Le pinceau dessine et peint, crée des mises en rapports par ce que l’artiste sépare du paysage pour en franchir le seuil et pousser son langage plastique vers un absolu par abstraction de toute ressemblance. Quand au monde, il suit. S’il le peut.
Jean-Paul Gavard-Perret, 2018
Michèle Iznardo : « Pli selon Pli »
Les œuvres de Michèle IZNARDO présentent chacune une superposition différente de fragments imbriqués.Fragments d’espace mais aussi de temporalité, en strates distinctes et liées, tenues toutes ensemble par registres étagés, ou se dédoublant en profondeur au sein d’un même espace selon des plans toujours identifiables.Ainsi, tel un origami, plis et replis invisibles de la mémoire se déploient comme une fleur de papier japonais à la surface du tableau.
Parmi ces fragments,entre nuit et brouillards, des images ressurgies, d’une présence intacte, résistantes comme des pierres à l’effacement du temps, sorte de grumeaux persistants dans la pâte du visible, voisinent avec leur contraire : visions diaphanes,dématérialisées par la mémoire, réduites par le temps à leur principe, à leur schéma de paysage; d’autres recèlent des gouffres d’ombre d’ où émergent par éclats des formes indécises ; d’autres encore supportent le poids inattendu d’un rocher isolé comme un météorite .Toutes sont rassemblées en chaine comme des paperolles, « cousues » les unes aux autres.

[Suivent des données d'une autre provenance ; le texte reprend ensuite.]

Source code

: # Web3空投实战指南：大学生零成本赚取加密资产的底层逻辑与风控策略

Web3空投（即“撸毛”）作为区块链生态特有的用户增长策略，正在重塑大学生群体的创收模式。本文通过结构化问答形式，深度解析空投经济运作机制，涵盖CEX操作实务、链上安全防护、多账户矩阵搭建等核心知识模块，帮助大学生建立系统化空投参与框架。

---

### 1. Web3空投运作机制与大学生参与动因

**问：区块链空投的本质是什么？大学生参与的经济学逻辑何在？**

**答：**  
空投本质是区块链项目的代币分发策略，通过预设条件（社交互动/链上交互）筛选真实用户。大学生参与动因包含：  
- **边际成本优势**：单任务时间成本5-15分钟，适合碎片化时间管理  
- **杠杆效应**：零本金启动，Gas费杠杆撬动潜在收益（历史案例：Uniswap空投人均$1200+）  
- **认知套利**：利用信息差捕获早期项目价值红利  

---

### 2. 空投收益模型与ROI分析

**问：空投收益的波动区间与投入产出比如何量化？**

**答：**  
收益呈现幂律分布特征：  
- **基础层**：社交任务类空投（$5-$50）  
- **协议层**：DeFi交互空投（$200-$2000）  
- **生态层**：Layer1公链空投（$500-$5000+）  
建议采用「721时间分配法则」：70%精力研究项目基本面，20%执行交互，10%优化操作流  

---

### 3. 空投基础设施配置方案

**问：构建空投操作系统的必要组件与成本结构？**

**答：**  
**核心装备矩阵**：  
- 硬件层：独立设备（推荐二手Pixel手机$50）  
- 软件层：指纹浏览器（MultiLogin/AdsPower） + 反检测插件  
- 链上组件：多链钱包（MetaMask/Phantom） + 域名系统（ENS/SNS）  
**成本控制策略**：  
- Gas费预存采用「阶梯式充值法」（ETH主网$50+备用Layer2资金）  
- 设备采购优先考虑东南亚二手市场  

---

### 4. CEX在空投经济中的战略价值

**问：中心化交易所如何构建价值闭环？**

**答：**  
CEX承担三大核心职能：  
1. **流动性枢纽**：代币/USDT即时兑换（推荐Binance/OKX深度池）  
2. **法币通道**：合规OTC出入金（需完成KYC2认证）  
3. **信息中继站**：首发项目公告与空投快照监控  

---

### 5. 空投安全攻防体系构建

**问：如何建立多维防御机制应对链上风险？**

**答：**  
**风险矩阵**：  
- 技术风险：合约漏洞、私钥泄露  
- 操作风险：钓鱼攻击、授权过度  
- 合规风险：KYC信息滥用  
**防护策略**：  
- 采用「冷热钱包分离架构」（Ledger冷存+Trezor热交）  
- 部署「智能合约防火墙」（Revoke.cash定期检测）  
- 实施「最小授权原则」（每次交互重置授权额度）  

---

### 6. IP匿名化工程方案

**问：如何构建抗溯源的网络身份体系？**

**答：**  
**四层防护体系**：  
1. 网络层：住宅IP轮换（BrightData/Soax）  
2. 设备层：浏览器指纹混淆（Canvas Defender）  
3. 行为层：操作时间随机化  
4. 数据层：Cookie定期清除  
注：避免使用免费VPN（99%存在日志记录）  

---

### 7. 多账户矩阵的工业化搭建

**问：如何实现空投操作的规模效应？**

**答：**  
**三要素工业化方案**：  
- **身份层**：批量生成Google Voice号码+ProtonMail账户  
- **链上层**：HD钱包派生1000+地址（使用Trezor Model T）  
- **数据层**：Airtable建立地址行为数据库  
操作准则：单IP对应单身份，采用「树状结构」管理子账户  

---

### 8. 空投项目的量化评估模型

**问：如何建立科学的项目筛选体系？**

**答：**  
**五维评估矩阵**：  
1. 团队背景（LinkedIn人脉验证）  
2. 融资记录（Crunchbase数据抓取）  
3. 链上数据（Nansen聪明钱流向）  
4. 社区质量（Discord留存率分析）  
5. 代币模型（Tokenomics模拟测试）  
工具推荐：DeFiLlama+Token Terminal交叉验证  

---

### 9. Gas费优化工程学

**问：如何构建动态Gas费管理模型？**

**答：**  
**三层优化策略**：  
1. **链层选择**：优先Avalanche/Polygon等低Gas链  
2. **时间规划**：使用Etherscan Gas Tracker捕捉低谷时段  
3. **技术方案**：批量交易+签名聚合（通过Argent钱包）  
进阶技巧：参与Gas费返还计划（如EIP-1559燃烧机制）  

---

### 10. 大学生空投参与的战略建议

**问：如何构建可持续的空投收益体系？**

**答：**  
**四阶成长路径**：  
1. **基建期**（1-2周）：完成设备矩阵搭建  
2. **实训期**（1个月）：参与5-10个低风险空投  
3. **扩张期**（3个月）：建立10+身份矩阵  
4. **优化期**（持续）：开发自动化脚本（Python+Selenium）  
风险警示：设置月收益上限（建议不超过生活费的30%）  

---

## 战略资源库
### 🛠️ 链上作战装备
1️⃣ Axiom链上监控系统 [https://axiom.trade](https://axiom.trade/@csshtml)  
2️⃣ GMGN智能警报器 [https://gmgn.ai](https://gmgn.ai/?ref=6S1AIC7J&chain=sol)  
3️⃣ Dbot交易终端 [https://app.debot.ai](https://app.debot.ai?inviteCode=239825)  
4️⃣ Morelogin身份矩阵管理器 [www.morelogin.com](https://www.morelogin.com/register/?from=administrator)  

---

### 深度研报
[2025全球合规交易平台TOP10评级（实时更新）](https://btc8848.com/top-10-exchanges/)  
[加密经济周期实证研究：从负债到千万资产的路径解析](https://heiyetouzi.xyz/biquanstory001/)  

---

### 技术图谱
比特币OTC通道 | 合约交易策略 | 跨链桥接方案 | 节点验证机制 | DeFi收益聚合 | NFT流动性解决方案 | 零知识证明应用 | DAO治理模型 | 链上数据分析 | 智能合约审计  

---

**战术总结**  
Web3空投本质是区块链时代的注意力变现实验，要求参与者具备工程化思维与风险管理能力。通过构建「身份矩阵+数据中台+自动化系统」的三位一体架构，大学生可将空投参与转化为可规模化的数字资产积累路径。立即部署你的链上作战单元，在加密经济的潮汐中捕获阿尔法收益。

La stratification rendue visible, ou structuration en registres, qui n’infère pas une succession comme dans les prédelles médiévales, mais bien au contraire une présence simultanée de tous ses éléments, si elle n’est pas exclusive dans la production de Michèle IZNARDO, permet de bien rendre compte de la diversité et de la complexité de ses composants, qu’on retrouve,autrement agencés par ailleurs, dans toutes ses œuvres.
De ses travaux, la seule énonciation de principe des fragments d’espace- temps qui en fournissent la matière mentale ne saurait rendre compte sans noter l’étonnante diversité d’expressions que leur confère son invention technique et dont elle combine les variations avec une maitrise consommée.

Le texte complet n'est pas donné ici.